THE PROBLEM:
Extract from the listing each line in which the word "corporate" appears.

EXERCISE DATA:

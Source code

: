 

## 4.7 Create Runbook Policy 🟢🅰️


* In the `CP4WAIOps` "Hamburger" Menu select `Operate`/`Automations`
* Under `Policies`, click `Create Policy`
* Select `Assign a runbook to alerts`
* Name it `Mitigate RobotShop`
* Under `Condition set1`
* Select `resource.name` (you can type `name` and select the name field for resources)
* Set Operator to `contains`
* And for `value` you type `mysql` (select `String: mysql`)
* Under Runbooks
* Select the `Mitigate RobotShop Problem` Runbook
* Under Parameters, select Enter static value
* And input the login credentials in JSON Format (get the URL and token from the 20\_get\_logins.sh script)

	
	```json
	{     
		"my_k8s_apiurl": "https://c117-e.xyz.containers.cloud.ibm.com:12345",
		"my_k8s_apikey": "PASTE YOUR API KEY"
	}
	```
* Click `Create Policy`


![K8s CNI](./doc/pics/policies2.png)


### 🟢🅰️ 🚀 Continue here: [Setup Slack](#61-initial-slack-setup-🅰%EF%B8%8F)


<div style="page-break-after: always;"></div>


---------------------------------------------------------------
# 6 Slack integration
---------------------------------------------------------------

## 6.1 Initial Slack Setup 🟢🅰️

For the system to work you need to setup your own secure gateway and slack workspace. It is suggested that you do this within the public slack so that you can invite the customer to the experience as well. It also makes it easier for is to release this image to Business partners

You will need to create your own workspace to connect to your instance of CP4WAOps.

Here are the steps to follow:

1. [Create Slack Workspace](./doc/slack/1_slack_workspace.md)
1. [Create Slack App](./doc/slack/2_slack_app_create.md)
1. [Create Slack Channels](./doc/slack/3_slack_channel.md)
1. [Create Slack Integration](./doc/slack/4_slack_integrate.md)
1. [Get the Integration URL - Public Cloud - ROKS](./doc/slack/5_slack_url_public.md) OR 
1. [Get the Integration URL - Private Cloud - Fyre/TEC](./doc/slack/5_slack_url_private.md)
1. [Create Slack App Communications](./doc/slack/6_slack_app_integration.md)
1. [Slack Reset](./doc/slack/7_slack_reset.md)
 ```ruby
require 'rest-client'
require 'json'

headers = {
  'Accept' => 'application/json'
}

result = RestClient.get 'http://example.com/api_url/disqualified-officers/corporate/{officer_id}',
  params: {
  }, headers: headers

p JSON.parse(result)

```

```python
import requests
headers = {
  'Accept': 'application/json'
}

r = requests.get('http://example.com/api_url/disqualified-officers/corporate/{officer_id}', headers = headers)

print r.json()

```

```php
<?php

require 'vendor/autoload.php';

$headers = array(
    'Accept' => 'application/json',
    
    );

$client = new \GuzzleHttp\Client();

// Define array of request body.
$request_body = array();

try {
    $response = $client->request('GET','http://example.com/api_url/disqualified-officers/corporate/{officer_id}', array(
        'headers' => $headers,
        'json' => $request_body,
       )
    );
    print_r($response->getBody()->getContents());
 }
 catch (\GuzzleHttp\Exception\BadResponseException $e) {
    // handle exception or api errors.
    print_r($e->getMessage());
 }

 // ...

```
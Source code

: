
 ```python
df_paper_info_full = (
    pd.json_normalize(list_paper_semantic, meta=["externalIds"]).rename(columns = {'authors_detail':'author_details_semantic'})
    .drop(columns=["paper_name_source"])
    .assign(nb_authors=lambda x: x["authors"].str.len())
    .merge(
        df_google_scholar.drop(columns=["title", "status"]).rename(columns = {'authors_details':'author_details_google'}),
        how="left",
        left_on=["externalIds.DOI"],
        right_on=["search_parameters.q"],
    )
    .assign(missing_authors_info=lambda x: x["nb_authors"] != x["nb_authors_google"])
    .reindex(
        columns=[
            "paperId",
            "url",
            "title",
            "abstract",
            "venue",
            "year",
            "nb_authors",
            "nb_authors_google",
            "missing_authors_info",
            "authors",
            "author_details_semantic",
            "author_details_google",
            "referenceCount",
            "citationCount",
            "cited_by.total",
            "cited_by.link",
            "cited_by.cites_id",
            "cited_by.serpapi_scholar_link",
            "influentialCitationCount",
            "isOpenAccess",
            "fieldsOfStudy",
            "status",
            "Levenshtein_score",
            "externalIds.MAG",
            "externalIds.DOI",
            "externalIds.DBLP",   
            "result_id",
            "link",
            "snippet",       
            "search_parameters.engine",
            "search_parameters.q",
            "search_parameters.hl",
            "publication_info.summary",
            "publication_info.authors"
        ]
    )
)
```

RESPONSE TO THE EXERCISE:
result = RestClient.get 'http://example.com/api_url/disqualified-officers/corporate/{officer_id}',
r = requests.get('http://example.com/api_url/disqualified-officers/corporate/{officer_id}', headers = headers)
    $response = $client->request('GET','http://example.com/api_url/disqualified-officers/corporate/{officer_id}', array(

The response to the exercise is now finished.